CDK4/6 inhibitors as adjuvant therapy in early breast cancer? Uncertain benefits, guaranteed harms
This is the title of our new paper out in the European Journal of Cancer!
CDK4/6 inhibitors are used in the metastatic setting of advanced breast cancer. Now two studies, MonarchE and NATALEE, have reported iDFS (invasive disease-free survival) gains with 2 years of abemaciclib and 3 years of riboclicib, respectively.
In our new work published in the European Journal of Cancer, we are making at least 4 points to reach the following conclusion:
We argue “against their routine use as adjuvant therapy in ER+ /HER2- early breast cancer”.
First: the iDFS gain are fragile, with questionable reliability
We noted an imbalance in early drop-out, with more patients dropping out in the control arm in both studies. When this occurs, the censoring can become “informative” if the patients dropping out are different from those remaining in the study.
Other researchers, Meirson et al., already concluded the MonarchE study results could have been driven by informative censoring. Here, we reconstructed the Kaplan-Meier curves and made a very conservative assumption. We took only patients censored over the first time-interval, and we took only 10% of them. We simulated a different fate for those patients based on reasonable assumptions. Below are the results… the iDFS is no longer significant!
The analysis is available here for reproducibility.

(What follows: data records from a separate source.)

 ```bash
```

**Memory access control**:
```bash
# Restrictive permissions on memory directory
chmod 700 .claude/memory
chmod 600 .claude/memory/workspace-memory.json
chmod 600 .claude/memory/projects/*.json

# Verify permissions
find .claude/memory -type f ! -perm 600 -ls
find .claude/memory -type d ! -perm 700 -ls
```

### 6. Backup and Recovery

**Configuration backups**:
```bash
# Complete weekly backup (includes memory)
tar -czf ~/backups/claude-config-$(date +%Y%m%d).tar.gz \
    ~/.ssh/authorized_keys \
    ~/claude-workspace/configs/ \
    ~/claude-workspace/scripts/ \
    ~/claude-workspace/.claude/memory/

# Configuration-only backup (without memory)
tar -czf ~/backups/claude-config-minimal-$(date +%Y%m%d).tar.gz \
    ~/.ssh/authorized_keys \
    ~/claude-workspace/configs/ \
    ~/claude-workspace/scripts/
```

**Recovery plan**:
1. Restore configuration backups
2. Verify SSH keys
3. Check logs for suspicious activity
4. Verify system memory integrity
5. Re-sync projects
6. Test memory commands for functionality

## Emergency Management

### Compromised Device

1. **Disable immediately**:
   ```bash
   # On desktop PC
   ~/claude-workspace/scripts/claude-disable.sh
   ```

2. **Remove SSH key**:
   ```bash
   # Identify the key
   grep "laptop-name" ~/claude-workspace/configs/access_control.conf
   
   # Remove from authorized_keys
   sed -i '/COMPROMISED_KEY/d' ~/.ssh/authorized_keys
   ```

Second: the proportion of “survival” events in the iDFS is minimal
iDFS - invasive disease-free survival - is very precisely defined, and many scenarios can count as an event. But as you can see below, some events are curable, while others may even be deaths.
The first reports of MonarchE and NATALEE provided the breakdown of iDFS events. In other words, we know the proportion of deaths composing the iDFS events, and it was 6.0% of events in MonarchE and 4.7% in NATALEE.
“Among all participants in the study, this is just 0,9 % in MonarchE and 0.4 % in NATALEE. In other words, iDFS gains were mostly driven by non-death events.”
Third: concerns with toxicity
These drugs are toxic, with 50% to 63% grade ≥3 events with abemaciclib and ribociclib, respectively. We also questioned the reasons for why an increase in COVID-related deaths was seen in patients receiving CDK4/6 inhibitors. Was this due to an increase in neutropenia? This signal should be closely monitored. Below is an excerpt from our table summarizing key data from both trials.
Fourth: unprecedented financial toxicity
In previous work, we calculated the cost to avert one event for adjuvant therapy. This number is calculated by multiplying the number of patients needed to be treated (NNT) to avoid one event (here an iDFS event) multiplied by the estimated cost of therapy for one patient. Our original findings are represented below, on the left, with prices ranging from $820,000 to $2,640,000.
This was already staggering… but look now: CDK4/6 inhibitors as adjuvant therapy have unprecedented costs with $5,700,000 for MonarchE and up to $11,200,000 for the NATALEE trial!
Check our full analysis here. See also our Youtube analysis of NATALEE here.
The stakes are high: the NATALEE strategy could affect up to 35% of newly diagnosed breast cancer, which was diagnosed in approximately 2,300,000 people in 2022! If you like this content, become a free or paid subscriber.
Typo in "Fourth: unprecented financial toxicity"
Should be "unprecedented".
Every clinical trial in breast cancer should be analyzed in depth by external analysts publicly. Medical oncologist must be more critical with clinical trials supported by the Pharmas.